- _Task statement_
Work through the listing below and count the lines that hold "Jayhawk". Answer with the number alone.

- _Provided material_
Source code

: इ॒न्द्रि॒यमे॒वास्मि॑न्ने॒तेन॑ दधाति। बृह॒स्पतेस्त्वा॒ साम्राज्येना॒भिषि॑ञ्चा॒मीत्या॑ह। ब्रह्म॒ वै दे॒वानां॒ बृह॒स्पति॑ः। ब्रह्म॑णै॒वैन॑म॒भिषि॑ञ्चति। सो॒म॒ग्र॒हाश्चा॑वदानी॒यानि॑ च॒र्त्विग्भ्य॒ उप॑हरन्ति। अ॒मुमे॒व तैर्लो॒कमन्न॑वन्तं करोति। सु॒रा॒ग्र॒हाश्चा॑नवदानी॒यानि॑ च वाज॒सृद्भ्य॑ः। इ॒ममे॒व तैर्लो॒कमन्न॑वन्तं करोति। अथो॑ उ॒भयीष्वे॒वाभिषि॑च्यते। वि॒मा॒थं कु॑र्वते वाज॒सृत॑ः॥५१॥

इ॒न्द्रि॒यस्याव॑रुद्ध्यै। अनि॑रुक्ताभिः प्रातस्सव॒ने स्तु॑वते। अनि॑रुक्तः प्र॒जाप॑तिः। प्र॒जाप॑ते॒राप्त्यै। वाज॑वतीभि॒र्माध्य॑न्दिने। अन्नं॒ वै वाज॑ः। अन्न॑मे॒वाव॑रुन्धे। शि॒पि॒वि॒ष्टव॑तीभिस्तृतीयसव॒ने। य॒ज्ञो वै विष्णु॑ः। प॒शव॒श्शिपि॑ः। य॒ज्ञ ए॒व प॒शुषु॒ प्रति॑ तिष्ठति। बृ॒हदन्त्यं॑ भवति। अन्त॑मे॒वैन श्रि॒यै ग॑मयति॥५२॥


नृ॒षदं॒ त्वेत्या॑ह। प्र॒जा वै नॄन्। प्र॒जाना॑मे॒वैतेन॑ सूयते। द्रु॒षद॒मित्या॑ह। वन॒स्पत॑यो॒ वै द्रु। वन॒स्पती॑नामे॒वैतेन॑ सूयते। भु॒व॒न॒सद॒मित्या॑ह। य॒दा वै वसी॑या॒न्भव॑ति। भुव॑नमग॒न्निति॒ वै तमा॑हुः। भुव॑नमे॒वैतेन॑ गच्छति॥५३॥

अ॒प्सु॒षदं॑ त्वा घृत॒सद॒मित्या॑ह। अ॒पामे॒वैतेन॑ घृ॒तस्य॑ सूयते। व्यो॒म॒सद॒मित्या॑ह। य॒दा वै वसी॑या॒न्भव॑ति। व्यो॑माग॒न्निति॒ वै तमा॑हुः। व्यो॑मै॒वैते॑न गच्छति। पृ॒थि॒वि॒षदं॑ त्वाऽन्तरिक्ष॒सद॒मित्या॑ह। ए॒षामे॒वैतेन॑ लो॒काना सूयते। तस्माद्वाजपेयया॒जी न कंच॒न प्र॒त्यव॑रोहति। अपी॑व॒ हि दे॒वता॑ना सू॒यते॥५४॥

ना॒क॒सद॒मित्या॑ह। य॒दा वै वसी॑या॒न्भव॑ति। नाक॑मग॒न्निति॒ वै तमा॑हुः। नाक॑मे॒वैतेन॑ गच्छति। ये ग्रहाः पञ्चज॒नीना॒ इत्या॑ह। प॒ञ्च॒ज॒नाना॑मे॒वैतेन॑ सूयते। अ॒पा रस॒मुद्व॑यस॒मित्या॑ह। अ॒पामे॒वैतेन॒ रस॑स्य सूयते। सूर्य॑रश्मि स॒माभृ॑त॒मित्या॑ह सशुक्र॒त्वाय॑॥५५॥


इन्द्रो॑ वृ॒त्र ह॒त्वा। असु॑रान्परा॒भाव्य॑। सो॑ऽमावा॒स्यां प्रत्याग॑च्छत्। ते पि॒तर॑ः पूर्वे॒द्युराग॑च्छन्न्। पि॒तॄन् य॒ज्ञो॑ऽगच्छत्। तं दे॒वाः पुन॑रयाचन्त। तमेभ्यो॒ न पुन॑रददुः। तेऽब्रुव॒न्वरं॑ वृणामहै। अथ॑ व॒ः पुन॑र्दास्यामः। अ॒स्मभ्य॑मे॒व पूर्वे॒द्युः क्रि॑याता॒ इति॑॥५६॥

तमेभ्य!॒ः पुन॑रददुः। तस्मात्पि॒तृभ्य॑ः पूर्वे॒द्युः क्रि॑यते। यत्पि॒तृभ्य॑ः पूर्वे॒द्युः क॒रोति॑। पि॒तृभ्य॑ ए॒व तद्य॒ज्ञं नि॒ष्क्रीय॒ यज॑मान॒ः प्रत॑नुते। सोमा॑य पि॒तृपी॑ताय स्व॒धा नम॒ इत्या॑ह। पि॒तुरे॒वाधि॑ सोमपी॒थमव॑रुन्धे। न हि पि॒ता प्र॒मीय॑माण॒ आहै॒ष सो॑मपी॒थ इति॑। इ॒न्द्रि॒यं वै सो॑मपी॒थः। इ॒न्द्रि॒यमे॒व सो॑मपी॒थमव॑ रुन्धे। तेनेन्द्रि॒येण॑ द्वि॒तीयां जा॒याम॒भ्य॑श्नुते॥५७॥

==

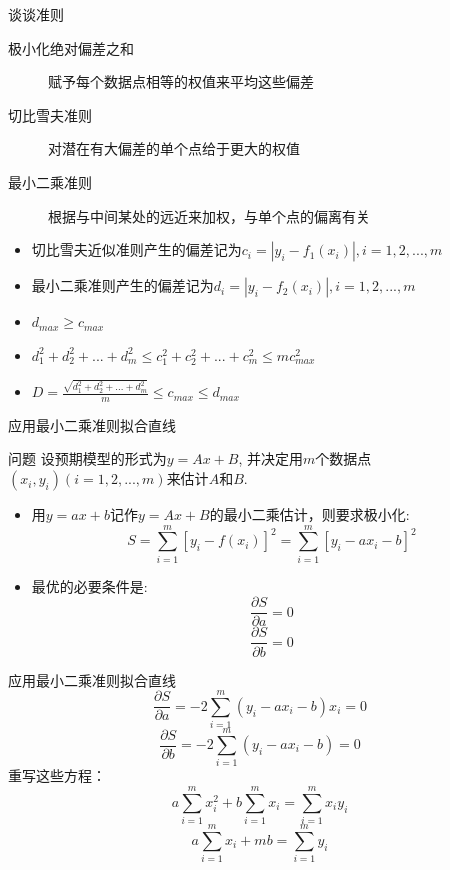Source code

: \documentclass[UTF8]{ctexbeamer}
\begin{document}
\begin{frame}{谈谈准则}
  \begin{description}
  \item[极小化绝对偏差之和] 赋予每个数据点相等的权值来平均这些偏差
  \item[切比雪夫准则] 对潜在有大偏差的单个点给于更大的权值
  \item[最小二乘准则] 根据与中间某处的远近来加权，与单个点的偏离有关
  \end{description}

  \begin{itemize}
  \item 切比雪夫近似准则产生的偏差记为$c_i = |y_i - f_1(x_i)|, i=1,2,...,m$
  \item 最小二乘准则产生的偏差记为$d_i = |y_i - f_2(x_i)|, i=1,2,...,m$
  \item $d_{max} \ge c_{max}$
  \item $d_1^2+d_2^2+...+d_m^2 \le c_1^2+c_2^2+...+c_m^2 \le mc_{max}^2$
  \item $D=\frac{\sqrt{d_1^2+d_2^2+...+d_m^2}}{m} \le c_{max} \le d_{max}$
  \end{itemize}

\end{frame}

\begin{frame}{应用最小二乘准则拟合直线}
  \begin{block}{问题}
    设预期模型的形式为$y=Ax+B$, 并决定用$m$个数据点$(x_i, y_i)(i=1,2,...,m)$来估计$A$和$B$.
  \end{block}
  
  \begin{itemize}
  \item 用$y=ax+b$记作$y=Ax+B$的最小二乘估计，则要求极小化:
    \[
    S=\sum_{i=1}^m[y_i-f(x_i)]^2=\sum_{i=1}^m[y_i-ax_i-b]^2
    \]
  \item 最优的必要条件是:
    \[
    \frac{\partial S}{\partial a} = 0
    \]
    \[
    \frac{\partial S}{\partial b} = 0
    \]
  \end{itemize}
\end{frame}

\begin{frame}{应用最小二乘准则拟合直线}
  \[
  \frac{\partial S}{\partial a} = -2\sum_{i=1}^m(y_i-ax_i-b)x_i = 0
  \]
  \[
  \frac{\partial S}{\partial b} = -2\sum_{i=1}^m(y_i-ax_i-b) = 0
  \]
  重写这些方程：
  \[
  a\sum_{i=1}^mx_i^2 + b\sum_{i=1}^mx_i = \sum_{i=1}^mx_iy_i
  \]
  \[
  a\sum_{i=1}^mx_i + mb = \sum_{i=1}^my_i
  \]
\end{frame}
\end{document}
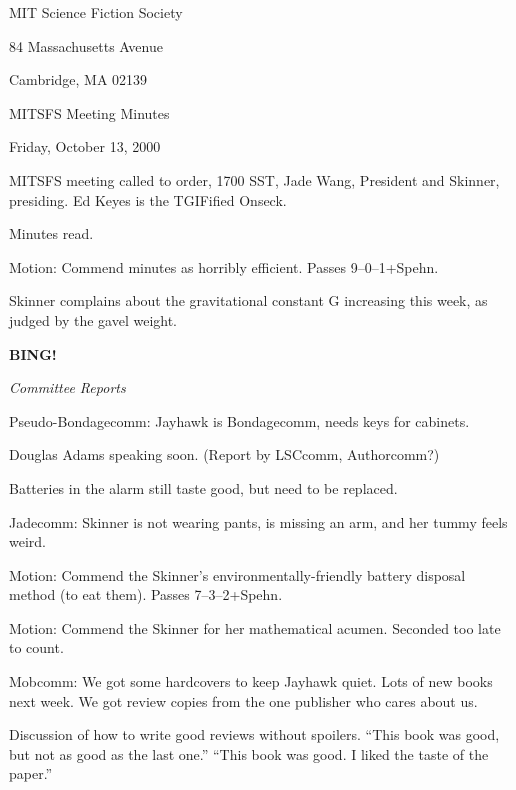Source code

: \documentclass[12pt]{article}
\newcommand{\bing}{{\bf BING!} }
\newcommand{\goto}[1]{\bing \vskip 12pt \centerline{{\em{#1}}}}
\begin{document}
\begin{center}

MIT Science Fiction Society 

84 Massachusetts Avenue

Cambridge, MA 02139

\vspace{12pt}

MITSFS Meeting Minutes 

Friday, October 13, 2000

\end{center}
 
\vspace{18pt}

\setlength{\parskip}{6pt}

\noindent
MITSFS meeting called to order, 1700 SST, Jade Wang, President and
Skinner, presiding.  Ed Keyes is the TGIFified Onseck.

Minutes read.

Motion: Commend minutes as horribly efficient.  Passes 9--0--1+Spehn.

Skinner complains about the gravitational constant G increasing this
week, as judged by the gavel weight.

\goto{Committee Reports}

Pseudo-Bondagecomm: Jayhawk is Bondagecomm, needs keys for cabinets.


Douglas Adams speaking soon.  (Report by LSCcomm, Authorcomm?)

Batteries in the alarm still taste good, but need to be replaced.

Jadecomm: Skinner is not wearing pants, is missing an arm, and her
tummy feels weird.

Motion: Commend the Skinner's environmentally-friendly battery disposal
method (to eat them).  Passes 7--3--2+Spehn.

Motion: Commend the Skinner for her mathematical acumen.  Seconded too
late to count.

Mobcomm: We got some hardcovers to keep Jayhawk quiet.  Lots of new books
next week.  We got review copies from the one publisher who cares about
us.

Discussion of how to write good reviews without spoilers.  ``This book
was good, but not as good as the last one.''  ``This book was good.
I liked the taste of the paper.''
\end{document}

- _Exercise result_
2